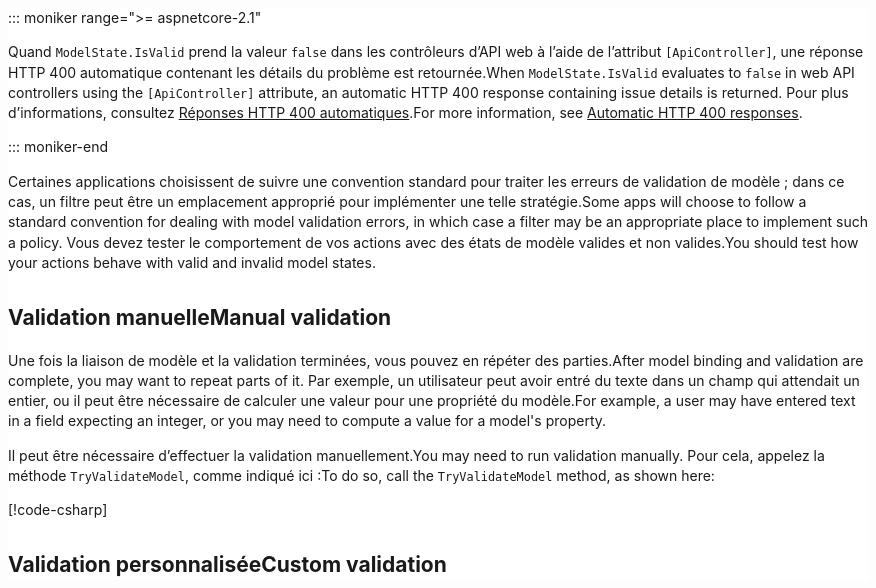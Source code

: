 ::: moniker range=">= aspnetcore-2.1"

<span data-ttu-id="e3cf1-176">Quand `ModelState.IsValid` prend la valeur `false` dans les contrôleurs d’API web à l’aide de l’attribut `[ApiController]`, une réponse HTTP 400 automatique contenant les détails du problème est retournée.</span><span class="sxs-lookup"><span data-stu-id="e3cf1-176">When `ModelState.IsValid` evaluates to `false` in web API controllers using the `[ApiController]` attribute, an automatic HTTP 400 response containing issue details is returned.</span></span> <span data-ttu-id="e3cf1-177">Pour plus d’informations, consultez [Réponses HTTP 400 automatiques](xref:web-api/index#automatic-http-400-responses).</span><span class="sxs-lookup"><span data-stu-id="e3cf1-177">For more information, see [Automatic HTTP 400 responses](xref:web-api/index#automatic-http-400-responses).</span></span>

::: moniker-end

<span data-ttu-id="e3cf1-178">Certaines applications choisissent de suivre une convention standard pour traiter les erreurs de validation de modèle ; dans ce cas, un filtre peut être un emplacement approprié pour implémenter une telle stratégie.</span><span class="sxs-lookup"><span data-stu-id="e3cf1-178">Some apps will choose to follow a standard convention for dealing with model validation errors, in which case a filter may be an appropriate place to implement such a policy.</span></span> <span data-ttu-id="e3cf1-179">Vous devez tester le comportement de vos actions avec des états de modèle valides et non valides.</span><span class="sxs-lookup"><span data-stu-id="e3cf1-179">You should test how your actions behave with valid and invalid model states.</span></span>

## <a name="manual-validation"></a><span data-ttu-id="e3cf1-180">Validation manuelle</span><span class="sxs-lookup"><span data-stu-id="e3cf1-180">Manual validation</span></span>

<span data-ttu-id="e3cf1-181">Une fois la liaison de modèle et la validation terminées, vous pouvez en répéter des parties.</span><span class="sxs-lookup"><span data-stu-id="e3cf1-181">After model binding and validation are complete, you may want to repeat parts of it.</span></span> <span data-ttu-id="e3cf1-182">Par exemple, un utilisateur peut avoir entré du texte dans un champ qui attendait un entier, ou il peut être nécessaire de calculer une valeur pour une propriété du modèle.</span><span class="sxs-lookup"><span data-stu-id="e3cf1-182">For example, a user may have entered text in a field expecting an integer, or you may need to compute a value for a model's property.</span></span>

<span data-ttu-id="e3cf1-183">Il peut être nécessaire d’effectuer la validation manuellement.</span><span class="sxs-lookup"><span data-stu-id="e3cf1-183">You may need to run validation manually.</span></span> <span data-ttu-id="e3cf1-184">Pour cela, appelez la méthode `TryValidateModel`, comme indiqué ici :</span><span class="sxs-lookup"><span data-stu-id="e3cf1-184">To do so, call the `TryValidateModel` method, as shown here:</span></span>

[!code-csharp[](validation/sample/MoviesController.cs?name=snippet_TryValidateModel)]

## <a name="custom-validation"></a><span data-ttu-id="e3cf1-185">Validation personnalisée</span><span class="sxs-lookup"><span data-stu-id="e3cf1-185">Custom validation</span></span>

# # # # # # #

(Your objective) Return the full material word for word. Do not include the pictures.

(Response to this exercise)
Source code

: ::: moniker range=">= aspnetcore-2.1"

<span data-ttu-id="e3cf1-176">Quand `ModelState.IsValid` prend la valeur `false` dans les contrôleurs d’API web à l’aide de l’attribut `[ApiController]`, une réponse HTTP 400 automatique contenant les détails du problème est retournée.</span><span class="sxs-lookup"><span data-stu-id="e3cf1-176">When `ModelState.IsValid` evaluates to `false` in web API controllers using the `[ApiController]` attribute, an automatic HTTP 400 response containing issue details is returned.</span></span> <span data-ttu-id="e3cf1-177">Pour plus d’informations, consultez [Réponses HTTP 400 automatiques](xref:web-api/index#automatic-http-400-responses).</span><span class="sxs-lookup"><span data-stu-id="e3cf1-177">For more information, see [Automatic HTTP 400 responses](xref:web-api/index#automatic-http-400-responses).</span></span>

::: moniker-end

<span data-ttu-id="e3cf1-178">Certaines applications choisissent de suivre une convention standard pour traiter les erreurs de validation de modèle ; dans ce cas, un filtre peut être un emplacement approprié pour implémenter une telle stratégie.</span><span class="sxs-lookup"><span data-stu-id="e3cf1-178">Some apps will choose to follow a standard convention for dealing with model validation errors, in which case a filter may be an appropriate place to implement such a policy.</span></span> <span data-ttu-id="e3cf1-179">Vous devez tester le comportement de vos actions avec des états de modèle valides et non valides.</span><span class="sxs-lookup"><span data-stu-id="e3cf1-179">You should test how your actions behave with valid and invalid model states.</span></span>

## <a name="manual-validation"></a><span data-ttu-id="e3cf1-180">Validation manuelle</span><span class="sxs-lookup"><span data-stu-id="e3cf1-180">Manual validation</span></span>

<span data-ttu-id="e3cf1-181">Une fois la liaison de modèle et la validation terminées, vous pouvez en répéter des parties.</span><span class="sxs-lookup"><span data-stu-id="e3cf1-181">After model binding and validation are complete, you may want to repeat parts of it.</span></span> <span data-ttu-id="e3cf1-182">Par exemple, un utilisateur peut avoir entré du texte dans un champ qui attendait un entier, ou il peut être nécessaire de calculer une valeur pour une propriété du modèle.</span><span class="sxs-lookup"><span data-stu-id="e3cf1-182">For example, a user may have entered text in a field expecting an integer, or you may need to compute a value for a model's property.</span></span>

<span data-ttu-id="e3cf1-183">Il peut être nécessaire d’effectuer la validation manuellement.</span><span class="sxs-lookup"><span data-stu-id="e3cf1-183">You may need to run validation manually.</span></span> <span data-ttu-id="e3cf1-184">Pour cela, appelez la méthode `TryValidateModel`, comme indiqué ici :</span><span class="sxs-lookup"><span data-stu-id="e3cf1-184">To do so, call the `TryValidateModel` method, as shown here:</span></span>

[!code-csharp[](validation/sample/MoviesController.cs?name=snippet_TryValidateModel)]

## <a name="custom-validation"></a><span data-ttu-id="e3cf1-185">Validation personnalisée</span><span class="sxs-lookup"><span data-stu-id="e3cf1-185">Custom validation</span></span>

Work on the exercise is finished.